- **REQUIRED ACTION**
Everything in the listing below must be set down again exactly, apart from the pictures.
_ _ _
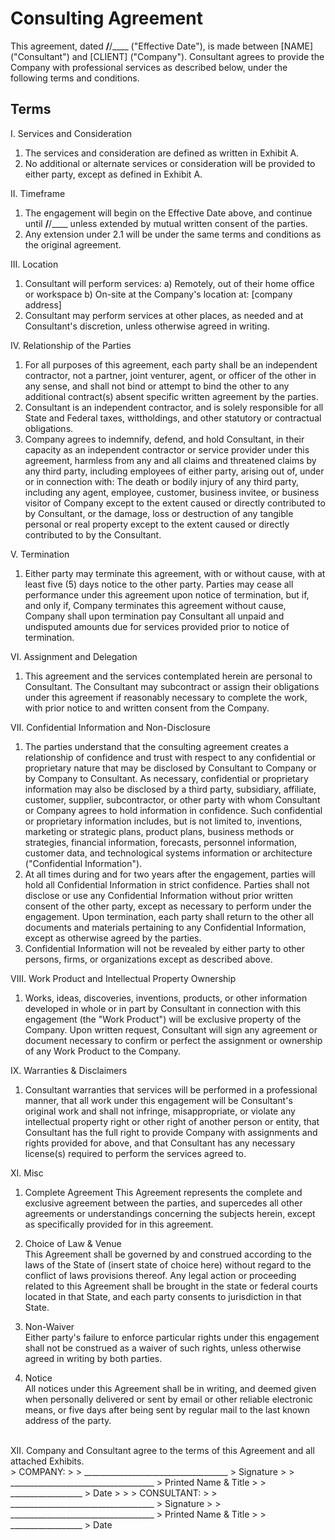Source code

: # **Consulting Agreement**

This agreement, dated __/__/____ ("Effective Date"), is made between [NAME] ("Consultant") and [CLIENT] ("Company"). Consultant agrees to provide the Company with professional services as described below, under the following terms and conditions.

## **Terms**

I. Services and Consideration <br>
 1. The services and consideration are defined as written in Exhibit A.
 2. No additional or alternate services or consideration will be provided to either party, except as defined in Exhibit A.

II. Timeframe <br>
 1. The engagement will begin on the Effective Date above, and continue until __/__/____ unless extended by mutual written consent of the parties.
 2. Any extension under 2.1 will be under the same terms and conditions as the original agreement.

III. Location <br>
 1. Consultant will perform services:
  a) Remotely, out of their home office or workspace
  b) On-site at the Company's location at: [company address]
 2. Consultant may perform services at other places, as needed and at Consultant's discretion, unless otherwise agreed in writing.

IV. Relationship of the Parties <br>
 1. For all purposes of this agreement, each party shall be an independent contractor, not a partner, joint venturer, agent, or officer of the other in any sense, and shall not bind or attempt to bind the other to any additional contract(s) absent specific written agreement by the parties.
 2. Consultant is an independent contractor, and is solely responsible for all State and Federal taxes, wittholdings, and other statutory or contractual obligations.
 3. Company agrees to indemnify, defend, and hold Consultant, in their capacity as an independent contractor or service provider under this agreement, harmless from any and all claims and threatened claims by any third party, including employees of either party, arising out of, under or in connection with: The death or bodily injury of any third party, including any agent, employee, customer, business invitee, or business visitor of Company except to the extent caused or directly contributed to by Consultant, or the damage, loss or destruction of any tangible personal or real property except to the extent caused or directly contributed to by the Consultant.

V. Termination <br>
 1. Either party may terminate this agreement, with or without cause, with at least five (5) days notice to the other party. Parties may cease all performance under this agreement upon notice of termination, but if, and only if, Company terminates this agreement without cause, Company shall upon termination pay Consultant all unpaid and undisputed amounts due for services provided prior to notice of termination.

VI. Assignment and Delegation <br>
 1. This agreement and the services contemplated herein are personal to Consultant. The Consultant may subcontract or assign their obligations under this agreement if reasonably necessary to complete the work, with prior notice to and written consent from the Company.

VII. Confidential Information and Non-Disclosure <br>
 1. The parties understand that the consulting agreement creates a relationship of confidence and trust with respect to any confidential or proprietary nature that may be disclosed by Consultant to Company or by Company to Consultant. As necessary, confidential or proprietary information may also be disclosed by a third party, subsidiary, affiliate, customer, supplier, subcontractor, or other party with whom Consultant or Company agrees to hold information in confidence. Such confidential or proprietary information includes, but is not limited to, inventions, marketing or strategic plans, product plans, business methods or strategies, financial information, forecasts, personnel information, customer data, and technological systems information or architecture ("Confidential Information").
 2. At all times during and for two years after the engagement, parties will hold all Confidential Information in strict confidence. Parties shall not disclose or use any Confidential Information without prior written consent of the other party, except as necessary to perform under the engagement. Upon termination, each party shall return to the other all documents and materials pertaining to any Confidential Information, except as otherwise agreed by the parties.
 3. Confidential Information will not be revealed by either party to other persons, firms, or organizations except as described above.

VIII. Work Product and Intellectual Property Ownership <br>
 1. Works, ideas, discoveries, inventions, products, or other information developed in whole or in part by Consultant in connection with this engagement (the "Work Product") will be exclusive property of the Company. Upon written request, Consultant will sign any agreement or document necessary to confirm or perfect the assignment or ownership of any Work Product to the Company.

IX. Warranties & Disclaimers <br>
 1. Consultant warranties that services will be performed in a professional manner, that all work under this engagement will be Consultant's original work and shall not infringe, misappropriate, or violate any intellectual property right or other right of another person or entity, that Consultant has the full right to provide Company with assignments and rights provided for above, and that Consultant has any necessary license(s) required to perform the services agreed to.

XI. Misc <br>
 1. Complete Agreement
  This Agreement represents the complete and exclusive agreement between the parties, and supercedes all other agreements or understandings concerning the subjects herein, except as specifically provided for in this agreement.

 2. Choice of Law & Venue <br>
  This Agreement shall be governed by and construed according to the laws of the State of (insert state of choice here) without regard to the conflict of laws provisions thereof. Any legal action or proceeding related to this Agreement shall be brought in the state or federal courts located in that State, and each party consents to jurisdiction in that State. 

 3. Non-Waiver <br>
  Either party's failure to enforce particular rights under this engagement shall not be construed as a waiver of such rights, unless otherwise agreed in writing by both parties.

 4. Notice <br>
  All notices under this Agreement shall be in writing, and deemed given when personally delivered or sent by email or other reliable electronic means, or five days after being sent by regular mail to the last known address of the party.
<br>
XII. Company and Consultant agree to the terms of this Agreement and all attached Exhibits.
<br>
> COMPANY:
>
> ____________________________________
> Signature
>
> ____________________________________
> Printed Name & Title
> 
> __________________
> Date
>
>
> CONSULTANT:
> 
> ____________________________________
> Signature
> 
> ____________________________________
> Printed Name & Title
> 
> __________________
> Date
_ _ _
- **SOLUTION TO THIS TASK**
Source code

: # **Consulting Agreement**

This agreement, dated __/__/____ ("Effective Date"), is made between [NAME] ("Consultant") and [CLIENT] ("Company"). Consultant agrees to provide the Company with professional services as described below, under the following terms and conditions.

## **Terms**

I. Services and Consideration <br>
 1. The services and consideration are defined as written in Exhibit A.
 2. No additional or alternate services or consideration will be provided to either party, except as defined in Exhibit A.

II. Timeframe <br>
 1. The engagement will begin on the Effective Date above, and continue until __/__/____ unless extended by mutual written consent of the parties.
 2. Any extension under 2.1 will be under the same terms and conditions as the original agreement.

III. Location <br>
 1. Consultant will perform services:
  a) Remotely, out of their home office or workspace
  b) On-site at the Company's location at: [company address]
 2. Consultant may perform services at other places, as needed and at Consultant's discretion, unless otherwise agreed in writing.

IV. Relationship of the Parties <br>
 1. For all purposes of this agreement, each party shall be an independent contractor, not a partner, joint venturer, agent, or officer of the other in any sense, and shall not bind or attempt to bind the other to any additional contract(s) absent specific written agreement by the parties.
 2. Consultant is an independent contractor, and is solely responsible for all State and Federal taxes, wittholdings, and other statutory or contractual obligations.
 3. Company agrees to indemnify, defend, and hold Consultant, in their capacity as an independent contractor or service provider under this agreement, harmless from any and all claims and threatened claims by any third party, including employees of either party, arising out of, under or in connection with: The death or bodily injury of any third party, including any agent, employee, customer, business invitee, or business visitor of Company except to the extent caused or directly contributed to by Consultant, or the damage, loss or destruction of any tangible personal or real property except to the extent caused or directly contributed to by the Consultant.

V. Termination <br>
 1. Either party may terminate this agreement, with or without cause, with at least five (5) days notice to the other party. Parties may cease all performance under this agreement upon notice of termination, but if, and only if, Company terminates this agreement without cause, Company shall upon termination pay Consultant all unpaid and undisputed amounts due for services provided prior to notice of termination.

VI. Assignment and Delegation <br>
 1. This agreement and the services contemplated herein are personal to Consultant. The Consultant may subcontract or assign their obligations under this agreement if reasonably necessary to complete the work, with prior notice to and written consent from the Company.

VII. Confidential Information and Non-Disclosure <br>
 1. The parties understand that the consulting agreement creates a relationship of confidence and trust with respect to any confidential or proprietary nature that may be disclosed by Consultant to Company or by Company to Consultant. As necessary, confidential or proprietary information may also be disclosed by a third party, subsidiary, affiliate, customer, supplier, subcontractor, or other party with whom Consultant or Company agrees to hold information in confidence. Such confidential or proprietary information includes, but is not limited to, inventions, marketing or strategic plans, product plans, business methods or strategies, financial information, forecasts, personnel information, customer data, and technological systems information or architecture ("Confidential Information").
 2. At all times during and for two years after the engagement, parties will hold all Confidential Information in strict confidence. Parties shall not disclose or use any Confidential Information without prior written consent of the other party, except as necessary to perform under the engagement. Upon termination, each party shall return to the other all documents and materials pertaining to any Confidential Information, except as otherwise agreed by the parties.
 3. Confidential Information will not be revealed by either party to other persons, firms, or organizations except as described above.

VIII. Work Product and Intellectual Property Ownership <br>
 1. Works, ideas, discoveries, inventions, products, or other information developed in whole or in part by Consultant in connection with this engagement (the "Work Product") will be exclusive property of the Company. Upon written request, Consultant will sign any agreement or document necessary to confirm or perfect the assignment or ownership of any Work Product to the Company.

IX. Warranties & Disclaimers <br>
 1. Consultant warranties that services will be performed in a professional manner, that all work under this engagement will be Consultant's original work and shall not infringe, misappropriate, or violate any intellectual property right or other right of another person or entity, that Consultant has the full right to provide Company with assignments and rights provided for above, and that Consultant has any necessary license(s) required to perform the services agreed to.

XI. Misc <br>
 1. Complete Agreement
  This Agreement represents the complete and exclusive agreement between the parties, and supercedes all other agreements or understandings concerning the subjects herein, except as specifically provided for in this agreement.

 2. Choice of Law & Venue <br>
  This Agreement shall be governed by and construed according to the laws of the State of (insert state of choice here) without regard to the conflict of laws provisions thereof. Any legal action or proceeding related to this Agreement shall be brought in the state or federal courts located in that State, and each party consents to jurisdiction in that State. 

 3. Non-Waiver <br>
  Either party's failure to enforce particular rights under this engagement shall not be construed as a waiver of such rights, unless otherwise agreed in writing by both parties.

 4. Notice <br>
  All notices under this Agreement shall be in writing, and deemed given when personally delivered or sent by email or other reliable electronic means, or five days after being sent by regular mail to the last known address of the party.
<br>
XII. Company and Consultant agree to the terms of this Agreement and all attached Exhibits.
<br>
> COMPANY:
>
> ____________________________________
> Signature
>
> ____________________________________
> Printed Name & Title
> 
> __________________
> Date
>
>
> CONSULTANT:
> 
> ____________________________________
> Signature
> 
> ____________________________________
> Printed Name & Title
> 
> __________________
> Date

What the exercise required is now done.